A product carbon footprint (PCF), as defined by ISO 14067, measures the emissions associated with a single product across its life cycle. It is a narrower, more granular calculation that traces emissions from the extraction of raw materials used to make that product through to its disposal or recycling.

The two are related but not interchangeable. A company's organisational footprint is, in theory, the aggregate of all the product footprints across everything it makes or sells, plus its operational activities. In practice, most companies calculate their organisational footprint first and then drill into product-level analysis for specific categories or high-impact product lines.

For businesses using Seedling to manage their organisational carbon footprint, ISO 14067 becomes relevant when suppliers request or provide product-level emissions data, particularly in the form of Product Carbon Footprints (PCFs) or Environmental Product Declarations (EPDs). These figures feed into Scope 3 Category 1 (purchased goods and services) calculations and, when available, replace spend-based estimates with more accurate activity data.

What does an ISO 14067 assessment involve?

Conducting a product carbon footprint to ISO 14067 involves several defined stages:

  1. Define the goal and scope. Establish the purpose of the assessment, the functional unit, and the system boundary (cradle-to-gate or cradle-to-grave).
  2. Conduct a life cycle inventory (LCI). Collect data on all inputs and outputs at each stage of the product's life cycle: energy, materials, transport, waste, and so on.
  3. Calculate the CFP. Apply appropriate emissions factors to each input and output, then sum to produce a total CO2e figure per functional unit.
  4. Interpret and review the results. Identify the dominant emissions sources (hotspots) and assess the sensitivity of the results to key assumptions.
  5. Communicate the CFP. Report the results in line with ISO 14067's communication requirements, including the system boundary, functional unit, data quality, and any limitations.
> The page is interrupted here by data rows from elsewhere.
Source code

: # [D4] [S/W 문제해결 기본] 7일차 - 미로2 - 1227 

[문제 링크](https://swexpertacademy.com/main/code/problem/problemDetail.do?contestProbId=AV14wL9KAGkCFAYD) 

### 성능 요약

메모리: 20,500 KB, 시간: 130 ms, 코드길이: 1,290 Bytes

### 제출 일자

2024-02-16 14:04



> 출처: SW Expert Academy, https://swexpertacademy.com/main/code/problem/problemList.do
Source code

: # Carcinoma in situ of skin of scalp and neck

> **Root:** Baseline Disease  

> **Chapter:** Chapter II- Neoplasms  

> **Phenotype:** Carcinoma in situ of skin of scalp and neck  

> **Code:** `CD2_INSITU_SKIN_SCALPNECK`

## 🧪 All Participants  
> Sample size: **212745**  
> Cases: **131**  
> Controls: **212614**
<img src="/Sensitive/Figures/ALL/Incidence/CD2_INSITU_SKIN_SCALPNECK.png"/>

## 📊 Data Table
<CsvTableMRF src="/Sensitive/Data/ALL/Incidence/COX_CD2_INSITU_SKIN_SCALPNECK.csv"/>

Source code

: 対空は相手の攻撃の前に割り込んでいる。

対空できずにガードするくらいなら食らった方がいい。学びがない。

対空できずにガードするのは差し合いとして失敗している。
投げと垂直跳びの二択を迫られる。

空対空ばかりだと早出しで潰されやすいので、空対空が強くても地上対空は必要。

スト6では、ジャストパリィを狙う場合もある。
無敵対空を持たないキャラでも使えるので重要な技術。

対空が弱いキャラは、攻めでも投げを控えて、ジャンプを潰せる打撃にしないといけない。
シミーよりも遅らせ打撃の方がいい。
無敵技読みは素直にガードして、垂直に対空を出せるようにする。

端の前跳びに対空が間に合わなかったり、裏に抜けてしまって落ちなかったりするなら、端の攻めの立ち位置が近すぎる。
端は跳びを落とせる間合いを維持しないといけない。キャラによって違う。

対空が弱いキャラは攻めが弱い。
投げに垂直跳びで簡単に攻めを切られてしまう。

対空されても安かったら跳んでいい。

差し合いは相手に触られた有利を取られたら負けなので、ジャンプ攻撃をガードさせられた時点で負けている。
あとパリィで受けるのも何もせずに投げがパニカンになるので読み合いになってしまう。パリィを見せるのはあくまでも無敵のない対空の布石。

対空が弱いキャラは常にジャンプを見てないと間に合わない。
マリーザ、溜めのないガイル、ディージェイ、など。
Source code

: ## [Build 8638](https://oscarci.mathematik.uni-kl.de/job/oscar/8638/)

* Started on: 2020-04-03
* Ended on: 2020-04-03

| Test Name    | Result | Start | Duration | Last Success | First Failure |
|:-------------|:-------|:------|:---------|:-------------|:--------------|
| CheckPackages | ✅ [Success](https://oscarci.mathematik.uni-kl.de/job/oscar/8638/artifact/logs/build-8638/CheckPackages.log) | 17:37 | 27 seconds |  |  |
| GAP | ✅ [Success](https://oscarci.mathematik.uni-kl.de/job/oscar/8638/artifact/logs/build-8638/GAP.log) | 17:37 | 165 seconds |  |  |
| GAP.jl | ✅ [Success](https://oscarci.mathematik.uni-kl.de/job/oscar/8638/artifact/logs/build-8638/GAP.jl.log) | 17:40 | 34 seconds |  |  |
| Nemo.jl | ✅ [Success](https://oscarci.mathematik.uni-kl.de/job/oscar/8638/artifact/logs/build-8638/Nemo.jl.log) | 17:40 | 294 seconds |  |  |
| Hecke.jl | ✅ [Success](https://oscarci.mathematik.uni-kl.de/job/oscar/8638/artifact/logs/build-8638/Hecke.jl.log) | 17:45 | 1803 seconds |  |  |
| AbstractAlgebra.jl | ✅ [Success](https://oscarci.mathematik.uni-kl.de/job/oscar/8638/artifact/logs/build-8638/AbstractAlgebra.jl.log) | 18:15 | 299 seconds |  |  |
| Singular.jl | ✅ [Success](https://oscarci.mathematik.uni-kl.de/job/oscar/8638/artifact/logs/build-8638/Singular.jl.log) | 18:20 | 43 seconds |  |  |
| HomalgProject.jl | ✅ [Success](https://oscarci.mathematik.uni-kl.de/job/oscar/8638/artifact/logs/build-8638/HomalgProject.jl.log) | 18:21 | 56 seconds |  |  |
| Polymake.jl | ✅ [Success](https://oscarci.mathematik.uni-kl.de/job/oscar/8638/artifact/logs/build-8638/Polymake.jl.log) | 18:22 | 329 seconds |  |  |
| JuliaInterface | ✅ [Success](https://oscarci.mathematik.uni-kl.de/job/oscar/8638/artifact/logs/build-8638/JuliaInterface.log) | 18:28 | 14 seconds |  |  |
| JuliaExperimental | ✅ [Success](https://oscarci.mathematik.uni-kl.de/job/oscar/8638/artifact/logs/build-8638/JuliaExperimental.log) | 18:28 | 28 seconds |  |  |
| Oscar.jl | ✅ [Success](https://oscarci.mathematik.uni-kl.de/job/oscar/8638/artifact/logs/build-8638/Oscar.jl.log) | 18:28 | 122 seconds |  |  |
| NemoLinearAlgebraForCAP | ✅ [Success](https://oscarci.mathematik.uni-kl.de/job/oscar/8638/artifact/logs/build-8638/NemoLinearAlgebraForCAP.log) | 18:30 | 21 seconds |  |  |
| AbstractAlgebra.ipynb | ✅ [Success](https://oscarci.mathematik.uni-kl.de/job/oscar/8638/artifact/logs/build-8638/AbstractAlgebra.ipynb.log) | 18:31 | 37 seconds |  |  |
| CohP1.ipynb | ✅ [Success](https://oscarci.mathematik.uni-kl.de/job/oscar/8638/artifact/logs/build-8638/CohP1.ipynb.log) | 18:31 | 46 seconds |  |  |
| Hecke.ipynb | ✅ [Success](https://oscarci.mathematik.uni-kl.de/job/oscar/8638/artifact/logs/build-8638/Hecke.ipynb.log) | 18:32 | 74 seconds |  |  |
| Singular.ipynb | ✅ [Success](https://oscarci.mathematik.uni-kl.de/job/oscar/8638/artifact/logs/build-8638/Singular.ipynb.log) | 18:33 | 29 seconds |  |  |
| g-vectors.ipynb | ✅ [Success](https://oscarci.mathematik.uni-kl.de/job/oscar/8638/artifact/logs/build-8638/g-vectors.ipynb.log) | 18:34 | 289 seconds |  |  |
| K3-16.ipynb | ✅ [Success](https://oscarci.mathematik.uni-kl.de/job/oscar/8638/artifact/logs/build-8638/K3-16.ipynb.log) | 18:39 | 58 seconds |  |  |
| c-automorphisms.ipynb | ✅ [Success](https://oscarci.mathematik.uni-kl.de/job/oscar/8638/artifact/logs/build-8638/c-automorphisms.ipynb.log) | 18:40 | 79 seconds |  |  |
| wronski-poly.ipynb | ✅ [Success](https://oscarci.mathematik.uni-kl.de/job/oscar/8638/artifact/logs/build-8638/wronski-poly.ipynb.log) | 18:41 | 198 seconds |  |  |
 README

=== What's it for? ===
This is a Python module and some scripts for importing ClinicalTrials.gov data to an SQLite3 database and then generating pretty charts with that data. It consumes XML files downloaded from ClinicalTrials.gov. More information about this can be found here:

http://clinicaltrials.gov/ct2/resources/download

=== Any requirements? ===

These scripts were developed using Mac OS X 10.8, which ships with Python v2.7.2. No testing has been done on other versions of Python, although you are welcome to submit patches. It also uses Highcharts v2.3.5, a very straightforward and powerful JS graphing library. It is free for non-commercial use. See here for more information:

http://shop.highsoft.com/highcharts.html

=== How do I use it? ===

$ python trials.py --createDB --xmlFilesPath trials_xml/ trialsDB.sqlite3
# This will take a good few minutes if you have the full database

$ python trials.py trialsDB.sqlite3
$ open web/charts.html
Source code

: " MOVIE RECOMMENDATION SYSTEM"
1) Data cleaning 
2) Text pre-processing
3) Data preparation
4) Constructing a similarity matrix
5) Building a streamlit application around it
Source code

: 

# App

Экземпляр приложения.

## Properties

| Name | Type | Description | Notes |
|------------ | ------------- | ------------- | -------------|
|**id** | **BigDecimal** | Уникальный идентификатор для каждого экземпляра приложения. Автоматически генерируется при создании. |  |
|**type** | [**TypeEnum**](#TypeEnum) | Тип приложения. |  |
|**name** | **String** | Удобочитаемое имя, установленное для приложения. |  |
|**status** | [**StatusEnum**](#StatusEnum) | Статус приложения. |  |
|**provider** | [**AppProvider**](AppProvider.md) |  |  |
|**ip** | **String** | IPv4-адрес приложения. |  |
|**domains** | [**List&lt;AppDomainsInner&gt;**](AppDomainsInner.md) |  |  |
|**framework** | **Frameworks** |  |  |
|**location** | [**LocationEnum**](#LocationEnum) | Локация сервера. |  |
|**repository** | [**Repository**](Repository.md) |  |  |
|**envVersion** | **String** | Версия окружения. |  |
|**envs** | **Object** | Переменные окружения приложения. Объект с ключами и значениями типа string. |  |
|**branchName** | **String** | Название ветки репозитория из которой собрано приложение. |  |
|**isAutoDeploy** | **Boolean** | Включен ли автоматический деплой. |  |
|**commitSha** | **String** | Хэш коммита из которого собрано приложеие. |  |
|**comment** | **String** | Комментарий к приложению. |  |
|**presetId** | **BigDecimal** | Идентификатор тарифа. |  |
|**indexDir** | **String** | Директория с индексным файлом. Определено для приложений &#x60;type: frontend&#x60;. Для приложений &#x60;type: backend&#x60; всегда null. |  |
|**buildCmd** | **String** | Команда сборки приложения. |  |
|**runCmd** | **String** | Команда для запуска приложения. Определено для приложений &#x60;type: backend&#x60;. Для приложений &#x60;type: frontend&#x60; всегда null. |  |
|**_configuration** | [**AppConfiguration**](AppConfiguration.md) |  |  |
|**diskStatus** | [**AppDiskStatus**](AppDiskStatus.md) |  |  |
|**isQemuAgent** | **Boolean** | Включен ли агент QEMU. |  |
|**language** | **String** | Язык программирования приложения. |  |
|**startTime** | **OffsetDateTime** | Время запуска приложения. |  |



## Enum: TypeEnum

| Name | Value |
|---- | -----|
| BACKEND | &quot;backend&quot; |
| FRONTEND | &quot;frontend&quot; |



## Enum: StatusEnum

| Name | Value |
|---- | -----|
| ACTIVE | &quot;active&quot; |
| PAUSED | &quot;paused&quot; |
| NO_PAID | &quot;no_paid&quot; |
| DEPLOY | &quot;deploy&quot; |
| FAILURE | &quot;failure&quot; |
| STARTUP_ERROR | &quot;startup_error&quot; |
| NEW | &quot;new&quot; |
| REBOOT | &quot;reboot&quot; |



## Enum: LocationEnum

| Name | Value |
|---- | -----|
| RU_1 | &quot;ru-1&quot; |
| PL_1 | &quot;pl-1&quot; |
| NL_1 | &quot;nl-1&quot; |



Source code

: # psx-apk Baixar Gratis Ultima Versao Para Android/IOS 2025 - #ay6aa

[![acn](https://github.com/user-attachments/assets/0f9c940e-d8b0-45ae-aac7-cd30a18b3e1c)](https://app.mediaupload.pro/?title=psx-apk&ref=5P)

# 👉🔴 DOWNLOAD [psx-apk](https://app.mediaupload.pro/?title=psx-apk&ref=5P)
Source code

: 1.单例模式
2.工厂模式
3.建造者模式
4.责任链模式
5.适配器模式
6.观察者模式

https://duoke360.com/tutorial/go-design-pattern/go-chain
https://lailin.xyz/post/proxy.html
Third-party verification is not mandatory under ISO 14067, but it is strongly recommended where the results will be used in external communications or procurement. An unverified product carbon footprint carries less weight with customers, auditors, and regulators than one that has been independently reviewed.

Product-level carbon accounting is more data-intensive than organisational footprinting, and the quality of the result depends heavily on the quality of the life cycle inventory data. Using primary data (measured or supplier-provided figures) rather than generic database averages produces more accurate and more credible results.